__Directions__: Only an exact copy of the records below will serve as the answer.

--- Dataset records Enclosed Below ---

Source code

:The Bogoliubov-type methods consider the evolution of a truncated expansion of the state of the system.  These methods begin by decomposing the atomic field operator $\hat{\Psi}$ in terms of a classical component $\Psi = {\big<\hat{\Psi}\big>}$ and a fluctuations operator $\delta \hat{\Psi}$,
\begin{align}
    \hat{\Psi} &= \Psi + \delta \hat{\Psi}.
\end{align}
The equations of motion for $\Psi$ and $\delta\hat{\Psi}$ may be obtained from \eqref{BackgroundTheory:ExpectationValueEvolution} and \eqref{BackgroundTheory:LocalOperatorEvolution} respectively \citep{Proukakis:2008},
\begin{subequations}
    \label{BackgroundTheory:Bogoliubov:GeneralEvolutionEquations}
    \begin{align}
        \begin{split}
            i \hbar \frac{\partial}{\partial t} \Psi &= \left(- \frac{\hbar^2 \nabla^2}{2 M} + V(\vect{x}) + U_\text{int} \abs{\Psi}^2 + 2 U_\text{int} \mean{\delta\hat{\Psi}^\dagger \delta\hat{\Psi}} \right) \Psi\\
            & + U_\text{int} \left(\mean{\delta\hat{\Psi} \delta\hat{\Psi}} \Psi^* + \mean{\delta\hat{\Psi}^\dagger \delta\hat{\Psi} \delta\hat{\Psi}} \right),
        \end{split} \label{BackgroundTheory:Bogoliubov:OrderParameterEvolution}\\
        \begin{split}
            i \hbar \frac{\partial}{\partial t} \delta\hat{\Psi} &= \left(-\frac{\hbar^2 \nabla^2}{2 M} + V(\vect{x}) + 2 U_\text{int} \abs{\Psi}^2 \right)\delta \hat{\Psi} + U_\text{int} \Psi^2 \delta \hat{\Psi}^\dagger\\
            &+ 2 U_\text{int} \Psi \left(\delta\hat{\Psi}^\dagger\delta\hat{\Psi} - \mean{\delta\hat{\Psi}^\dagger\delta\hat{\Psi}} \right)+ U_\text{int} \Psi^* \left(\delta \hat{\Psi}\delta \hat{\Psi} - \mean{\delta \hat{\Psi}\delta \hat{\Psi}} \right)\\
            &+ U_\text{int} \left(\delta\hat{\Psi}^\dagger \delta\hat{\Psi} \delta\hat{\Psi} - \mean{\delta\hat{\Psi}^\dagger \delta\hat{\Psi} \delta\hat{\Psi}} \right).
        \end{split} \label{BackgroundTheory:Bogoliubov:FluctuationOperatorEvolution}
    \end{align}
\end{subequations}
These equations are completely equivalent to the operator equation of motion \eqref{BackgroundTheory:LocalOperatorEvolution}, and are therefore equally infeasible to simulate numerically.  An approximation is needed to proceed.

--- End of Enclosed Dataset records ---

__Written solution__:
Source code

:The Bogoliubov-type methods consider the evolution of a truncated expansion of the state of the system.  These methods begin by decomposing the atomic field operator $\hat{\Psi}$ in terms of a classical component $\Psi = {\big<\hat{\Psi}\big>}$ and a fluctuations operator $\delta \hat{\Psi}$,
\begin{align}
    \hat{\Psi} &= \Psi + \delta \hat{\Psi}.
\end{align}
The equations of motion for $\Psi$ and $\delta\hat{\Psi}$ may be obtained from \eqref{BackgroundTheory:ExpectationValueEvolution} and \eqref{BackgroundTheory:LocalOperatorEvolution} respectively \citep{Proukakis:2008},
\begin{subequations}
    \label{BackgroundTheory:Bogoliubov:GeneralEvolutionEquations}
    \begin{align}
        \begin{split}
            i \hbar \frac{\partial}{\partial t} \Psi &= \left(- \frac{\hbar^2 \nabla^2}{2 M} + V(\vect{x}) + U_\text{int} \abs{\Psi}^2 + 2 U_\text{int} \mean{\delta\hat{\Psi}^\dagger \delta\hat{\Psi}} \right) \Psi\\
            & + U_\text{int} \left(\mean{\delta\hat{\Psi} \delta\hat{\Psi}} \Psi^* + \mean{\delta\hat{\Psi}^\dagger \delta\hat{\Psi} \delta\hat{\Psi}} \right),
        \end{split} \label{BackgroundTheory:Bogoliubov:OrderParameterEvolution}\\
        \begin{split}
            i \hbar \frac{\partial}{\partial t} \delta\hat{\Psi} &= \left(-\frac{\hbar^2 \nabla^2}{2 M} + V(\vect{x}) + 2 U_\text{int} \abs{\Psi}^2 \right)\delta \hat{\Psi} + U_\text{int} \Psi^2 \delta \hat{\Psi}^\dagger\\
            &+ 2 U_\text{int} \Psi \left(\delta\hat{\Psi}^\dagger\delta\hat{\Psi} - \mean{\delta\hat{\Psi}^\dagger\delta\hat{\Psi}} \right)+ U_\text{int} \Psi^* \left(\delta \hat{\Psi}\delta \hat{\Psi} - \mean{\delta \hat{\Psi}\delta \hat{\Psi}} \right)\\
            &+ U_\text{int} \left(\delta\hat{\Psi}^\dagger \delta\hat{\Psi} \delta\hat{\Psi} - \mean{\delta\hat{\Psi}^\dagger \delta\hat{\Psi} \delta\hat{\Psi}} \right).
        \end{split} \label{BackgroundTheory:Bogoliubov:FluctuationOperatorEvolution}
    \end{align}
\end{subequations}
These equations are completely equivalent to the operator equation of motion \eqref{BackgroundTheory:LocalOperatorEvolution}, and are therefore equally infeasible to simulate numerically.  An approximation is needed to proceed.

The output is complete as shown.